**Input data**

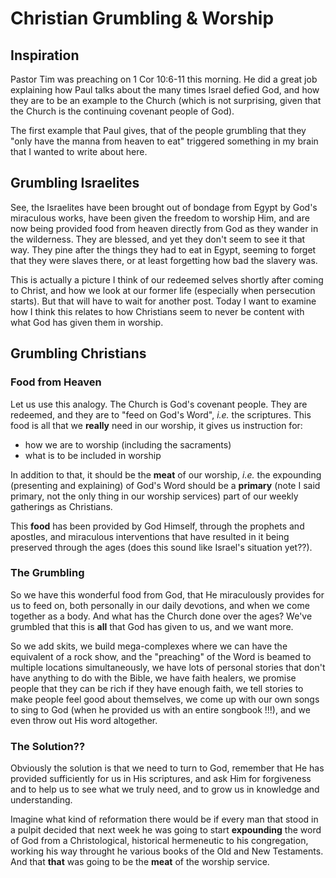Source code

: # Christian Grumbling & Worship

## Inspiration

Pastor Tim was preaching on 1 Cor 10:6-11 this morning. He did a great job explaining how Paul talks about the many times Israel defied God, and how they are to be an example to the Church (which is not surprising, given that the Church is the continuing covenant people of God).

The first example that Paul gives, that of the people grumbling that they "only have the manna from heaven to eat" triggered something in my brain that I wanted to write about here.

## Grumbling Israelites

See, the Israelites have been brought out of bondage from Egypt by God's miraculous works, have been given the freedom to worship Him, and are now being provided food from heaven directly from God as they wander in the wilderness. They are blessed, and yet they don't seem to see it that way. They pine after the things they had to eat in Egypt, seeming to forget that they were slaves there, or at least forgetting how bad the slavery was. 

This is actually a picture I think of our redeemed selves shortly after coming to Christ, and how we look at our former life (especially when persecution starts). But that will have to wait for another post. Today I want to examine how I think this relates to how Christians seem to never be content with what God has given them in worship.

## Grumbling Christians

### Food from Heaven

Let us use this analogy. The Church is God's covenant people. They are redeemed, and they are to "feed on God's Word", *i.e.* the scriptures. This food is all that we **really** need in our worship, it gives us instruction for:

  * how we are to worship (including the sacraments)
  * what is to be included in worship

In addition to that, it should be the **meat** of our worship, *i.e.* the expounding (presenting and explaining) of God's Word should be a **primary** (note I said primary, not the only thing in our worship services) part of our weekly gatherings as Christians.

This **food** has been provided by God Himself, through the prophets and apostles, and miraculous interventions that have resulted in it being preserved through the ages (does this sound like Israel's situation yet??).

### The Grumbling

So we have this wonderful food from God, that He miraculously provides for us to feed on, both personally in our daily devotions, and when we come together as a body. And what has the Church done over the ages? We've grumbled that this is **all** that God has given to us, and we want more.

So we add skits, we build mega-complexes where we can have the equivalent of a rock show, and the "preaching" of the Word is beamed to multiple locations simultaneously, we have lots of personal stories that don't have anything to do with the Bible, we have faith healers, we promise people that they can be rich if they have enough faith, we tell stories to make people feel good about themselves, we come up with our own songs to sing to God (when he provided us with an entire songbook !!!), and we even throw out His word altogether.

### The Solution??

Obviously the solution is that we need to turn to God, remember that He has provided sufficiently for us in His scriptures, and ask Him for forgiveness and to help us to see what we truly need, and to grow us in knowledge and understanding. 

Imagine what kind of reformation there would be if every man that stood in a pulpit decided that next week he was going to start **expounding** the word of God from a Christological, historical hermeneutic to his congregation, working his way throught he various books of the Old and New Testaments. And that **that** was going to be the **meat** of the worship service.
---
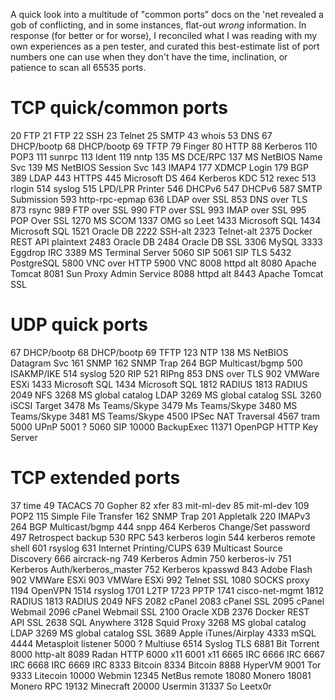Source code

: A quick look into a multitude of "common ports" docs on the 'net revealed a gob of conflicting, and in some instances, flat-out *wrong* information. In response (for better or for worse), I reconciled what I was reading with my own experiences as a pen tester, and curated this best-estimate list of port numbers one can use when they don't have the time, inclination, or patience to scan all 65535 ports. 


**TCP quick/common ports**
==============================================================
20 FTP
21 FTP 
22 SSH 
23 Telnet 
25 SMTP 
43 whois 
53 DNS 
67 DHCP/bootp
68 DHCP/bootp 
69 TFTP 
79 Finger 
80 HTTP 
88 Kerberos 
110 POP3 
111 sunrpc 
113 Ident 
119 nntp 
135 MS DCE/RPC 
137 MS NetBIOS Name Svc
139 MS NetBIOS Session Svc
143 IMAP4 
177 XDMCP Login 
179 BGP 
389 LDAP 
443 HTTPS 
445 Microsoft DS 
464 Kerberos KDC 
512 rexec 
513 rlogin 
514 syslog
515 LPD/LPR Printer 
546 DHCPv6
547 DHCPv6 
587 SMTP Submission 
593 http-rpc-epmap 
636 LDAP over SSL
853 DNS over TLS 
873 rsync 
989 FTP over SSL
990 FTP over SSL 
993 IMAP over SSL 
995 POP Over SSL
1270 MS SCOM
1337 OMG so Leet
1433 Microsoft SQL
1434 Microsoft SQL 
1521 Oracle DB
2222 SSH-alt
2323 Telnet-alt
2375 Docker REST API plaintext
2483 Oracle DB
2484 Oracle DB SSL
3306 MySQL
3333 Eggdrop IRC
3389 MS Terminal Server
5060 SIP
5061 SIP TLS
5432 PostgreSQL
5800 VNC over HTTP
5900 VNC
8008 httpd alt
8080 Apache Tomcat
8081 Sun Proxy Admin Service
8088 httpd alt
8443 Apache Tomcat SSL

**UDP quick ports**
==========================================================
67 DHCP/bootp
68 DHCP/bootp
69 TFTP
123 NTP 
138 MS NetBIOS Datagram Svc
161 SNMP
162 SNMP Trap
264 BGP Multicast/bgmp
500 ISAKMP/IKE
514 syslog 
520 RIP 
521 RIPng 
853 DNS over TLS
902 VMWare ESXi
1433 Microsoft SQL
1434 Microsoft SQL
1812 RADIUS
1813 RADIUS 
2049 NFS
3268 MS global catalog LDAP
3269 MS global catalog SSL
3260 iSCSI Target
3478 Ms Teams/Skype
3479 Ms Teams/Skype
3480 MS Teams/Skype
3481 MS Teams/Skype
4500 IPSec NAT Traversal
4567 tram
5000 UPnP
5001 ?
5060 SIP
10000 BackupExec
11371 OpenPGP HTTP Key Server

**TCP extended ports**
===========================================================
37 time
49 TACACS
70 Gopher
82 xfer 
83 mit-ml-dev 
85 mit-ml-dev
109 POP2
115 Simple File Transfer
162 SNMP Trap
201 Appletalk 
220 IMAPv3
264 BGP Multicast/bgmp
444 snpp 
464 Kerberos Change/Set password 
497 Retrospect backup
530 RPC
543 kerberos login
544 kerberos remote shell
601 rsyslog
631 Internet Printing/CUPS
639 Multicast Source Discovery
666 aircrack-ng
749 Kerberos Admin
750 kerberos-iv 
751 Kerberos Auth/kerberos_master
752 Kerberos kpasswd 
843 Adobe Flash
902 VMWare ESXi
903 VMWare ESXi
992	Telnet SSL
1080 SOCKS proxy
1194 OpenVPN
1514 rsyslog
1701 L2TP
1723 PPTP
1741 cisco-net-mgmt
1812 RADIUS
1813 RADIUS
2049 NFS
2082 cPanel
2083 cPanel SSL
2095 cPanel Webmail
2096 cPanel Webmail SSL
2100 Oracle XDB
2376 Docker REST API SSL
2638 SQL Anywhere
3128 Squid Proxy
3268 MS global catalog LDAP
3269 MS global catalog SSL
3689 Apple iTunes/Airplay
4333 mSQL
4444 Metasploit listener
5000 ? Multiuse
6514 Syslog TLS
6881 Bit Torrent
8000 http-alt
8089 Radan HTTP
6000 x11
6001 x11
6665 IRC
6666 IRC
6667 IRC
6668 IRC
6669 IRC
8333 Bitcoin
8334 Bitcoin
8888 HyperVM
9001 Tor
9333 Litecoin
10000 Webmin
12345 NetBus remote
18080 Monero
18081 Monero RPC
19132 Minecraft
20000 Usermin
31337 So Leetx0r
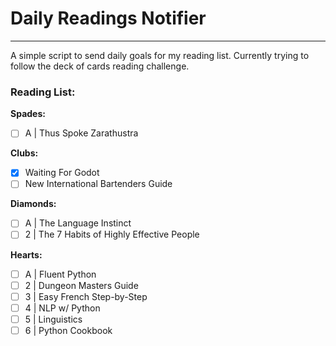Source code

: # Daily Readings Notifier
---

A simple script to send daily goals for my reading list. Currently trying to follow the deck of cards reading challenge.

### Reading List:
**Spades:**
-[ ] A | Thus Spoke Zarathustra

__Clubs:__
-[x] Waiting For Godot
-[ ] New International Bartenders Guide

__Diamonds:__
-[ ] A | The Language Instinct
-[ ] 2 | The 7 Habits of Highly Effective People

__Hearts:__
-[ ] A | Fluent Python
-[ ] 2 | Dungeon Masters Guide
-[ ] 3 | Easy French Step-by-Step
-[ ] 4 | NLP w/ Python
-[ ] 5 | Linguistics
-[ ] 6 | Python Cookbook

**Activity**
In the records above, find the line containing "9333 Litecoin" and the line containing "-[ ] 6 | Python Cookbook", then give both of them again word for word along with every line between. Omit any pictures.

**Expected answer**
9333 Litecoin
10000 Webmin
12345 NetBus remote
18080 Monero
18081 Monero RPC
19132 Minecraft
20000 Usermin
31337 So Leetx0r
Source code

: # Daily Readings Notifier
---

A simple script to send daily goals for my reading list. Currently trying to follow the deck of cards reading challenge.

### Reading List:
**Spades:**
-[ ] A | Thus Spoke Zarathustra

__Clubs:__
-[x] Waiting For Godot
-[ ] New International Bartenders Guide

__Diamonds:__
-[ ] A | The Language Instinct
-[ ] 2 | The 7 Habits of Highly Effective People

__Hearts:__
-[ ] A | Fluent Python
-[ ] 2 | Dungeon Masters Guide
-[ ] 3 | Easy French Step-by-Step
-[ ] 4 | NLP w/ Python
-[ ] 5 | Linguistics
-[ ] 6 | Python Cookbook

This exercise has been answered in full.